En effet, si le long-métrage donne la part belle à la star ultime de la NBA, les autres stars que sont les Looney Tunes sont clairement les moins bien servis par le scénario. Si l’on retrouve leur côté hyperactif souvent agaçant – le même qui inspira la gestuelle épileptique du personnage principal de Qui veut la peau de Roger Rabbit (Robert Zemeckis, 1988) – la gouaille comique de ces fameux toons est moins inspirée que dans leurs habituels sketchs créés par Chuck Jones. Pire, leurs comportements semblent manquer de cohérence : dans un monde ou tout est possible, pourquoi acceptent-ils de se faire écraser au basket à la régulière au lieu de sortir un ou deux explosifs made in Acme ? Les personnages se ramollissent et manquent d’inventivité dans l’unique but, semble-t-il, de légitimer les enjeux (faibles) du scénario. Space Jam ne parvient ainsi jamais vraiment à leur rendre hommage comme le réussira par la suite Joe Dante (grand admirateur de Chuck Jones) dans son (trop) incompris Les Looney Tunes passent à l’action (2003).
Cependant, c’est une autre histoire côté technique. Bugs et Daffy n’ont jamais été aussi beaux et bien animés. Il faut dire qu’avant ça, Robert Zemeckis et ses équipes avaient largement déblayé le terrain en révolutionnant le genre avec Qui veut la peau de Roger Rabbit ? Ainsi, cette nouvelle tentative, dix ans plus tard, d’inclure des personnages animés dans un film en prise de vue réelle, a pour ambition de passer encore un cap technique, en s’inspirant notamment de la subtilité des jeux d’ombre du travail de Zemeckis tout en cherchant à affiner encore plus la fluidité de l’interaction avec les acteurs. Malheureusement, ce type de procédé nécessite des heures de répétitions avec des marionnettes, ainsi qu’une grande capacité d’adaptation des acteurs, et le moins que l’on puisse dire c’est que Michael Jordan n’a pas l’expérience, ni le talent de comédien de Bob Hoskins. De fait, les équipes d’animateurs de Space Jam ont dû adapter le processus pour lui faciliter le travail notamment durant les phases de basket. Pour qu’il puisse exprimer pleinement son talent avec le ballon, on lui opposa des basketteurs tout de vert vêtus, pour les remplacer ensuite par des personnages animés, le tout sur un décor tout aussi vert. Une société fut alors créée pour se spécialiser dans les incrustations sur fond vert, qui se populariseront par la suite, pour faire notamment la joie de la prélogie Star Wars (George Lucas, 2001-2005)

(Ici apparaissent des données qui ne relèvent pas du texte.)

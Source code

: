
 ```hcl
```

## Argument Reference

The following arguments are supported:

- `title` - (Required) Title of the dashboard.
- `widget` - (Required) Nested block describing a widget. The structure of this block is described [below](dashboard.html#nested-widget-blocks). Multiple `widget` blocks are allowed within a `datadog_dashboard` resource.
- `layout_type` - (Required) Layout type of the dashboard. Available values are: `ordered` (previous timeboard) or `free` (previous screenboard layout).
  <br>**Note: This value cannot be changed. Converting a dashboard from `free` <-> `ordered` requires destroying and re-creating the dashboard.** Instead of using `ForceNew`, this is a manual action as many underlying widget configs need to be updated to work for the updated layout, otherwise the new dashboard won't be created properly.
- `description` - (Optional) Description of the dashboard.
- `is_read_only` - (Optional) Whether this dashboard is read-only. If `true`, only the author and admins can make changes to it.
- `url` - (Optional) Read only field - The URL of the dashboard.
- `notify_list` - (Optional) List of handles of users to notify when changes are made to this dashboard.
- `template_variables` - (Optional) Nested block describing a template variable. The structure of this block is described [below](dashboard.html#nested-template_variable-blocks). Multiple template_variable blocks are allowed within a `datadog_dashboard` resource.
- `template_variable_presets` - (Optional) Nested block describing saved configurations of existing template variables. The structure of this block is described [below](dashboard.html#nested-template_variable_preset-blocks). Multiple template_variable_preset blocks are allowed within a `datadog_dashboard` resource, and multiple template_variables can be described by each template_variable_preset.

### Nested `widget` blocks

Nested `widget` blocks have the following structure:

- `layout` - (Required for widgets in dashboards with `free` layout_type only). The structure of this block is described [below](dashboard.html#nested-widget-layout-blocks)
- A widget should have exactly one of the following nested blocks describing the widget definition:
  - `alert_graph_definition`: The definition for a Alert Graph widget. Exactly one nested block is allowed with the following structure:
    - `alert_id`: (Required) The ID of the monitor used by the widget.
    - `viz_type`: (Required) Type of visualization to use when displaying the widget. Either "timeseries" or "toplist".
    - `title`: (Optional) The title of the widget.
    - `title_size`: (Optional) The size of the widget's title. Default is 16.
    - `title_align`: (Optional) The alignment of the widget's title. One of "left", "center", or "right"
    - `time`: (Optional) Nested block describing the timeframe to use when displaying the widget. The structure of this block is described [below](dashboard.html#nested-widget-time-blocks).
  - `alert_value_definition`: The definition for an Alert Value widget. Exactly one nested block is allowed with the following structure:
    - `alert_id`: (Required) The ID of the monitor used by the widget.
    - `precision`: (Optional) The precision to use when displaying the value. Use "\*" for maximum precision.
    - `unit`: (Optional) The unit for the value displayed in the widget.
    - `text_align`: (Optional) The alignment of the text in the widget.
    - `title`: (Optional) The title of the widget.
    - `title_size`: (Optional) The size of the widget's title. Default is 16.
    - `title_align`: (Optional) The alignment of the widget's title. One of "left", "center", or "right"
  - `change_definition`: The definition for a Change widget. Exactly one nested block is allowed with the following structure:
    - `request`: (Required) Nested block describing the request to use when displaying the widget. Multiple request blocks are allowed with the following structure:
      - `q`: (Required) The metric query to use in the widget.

S’il demeure culte et particulièrement représentatif de la culture populaire des années 90, Space Jam demeure un film très inégal, bourré de défauts car il est avant tout une œuvre publicitaire plutôt qu’artistique. Calibré pour plaire aux enfants, il réussit parfaitement sa mission par l’utilisation de ses héros, un rythme très bien géré, des scènes spectaculaires et des gags qui, s’ils ne feront pas toujours sourire les adultes, fonctionneront très bien sur les plus jeunes. Le vrai problème vient plutôt du fait qu’il ne cherche jamais à aller plus loin que son concept initial, alors que McTiernan et Dante ajoutaient de la profondeur à leurs œuvres, apportant une certaine distance bienvenue, que ce soit la dérision des codes de l’actioner pour l’un, ou une réflexion cynique sur la consommation pour l’autre.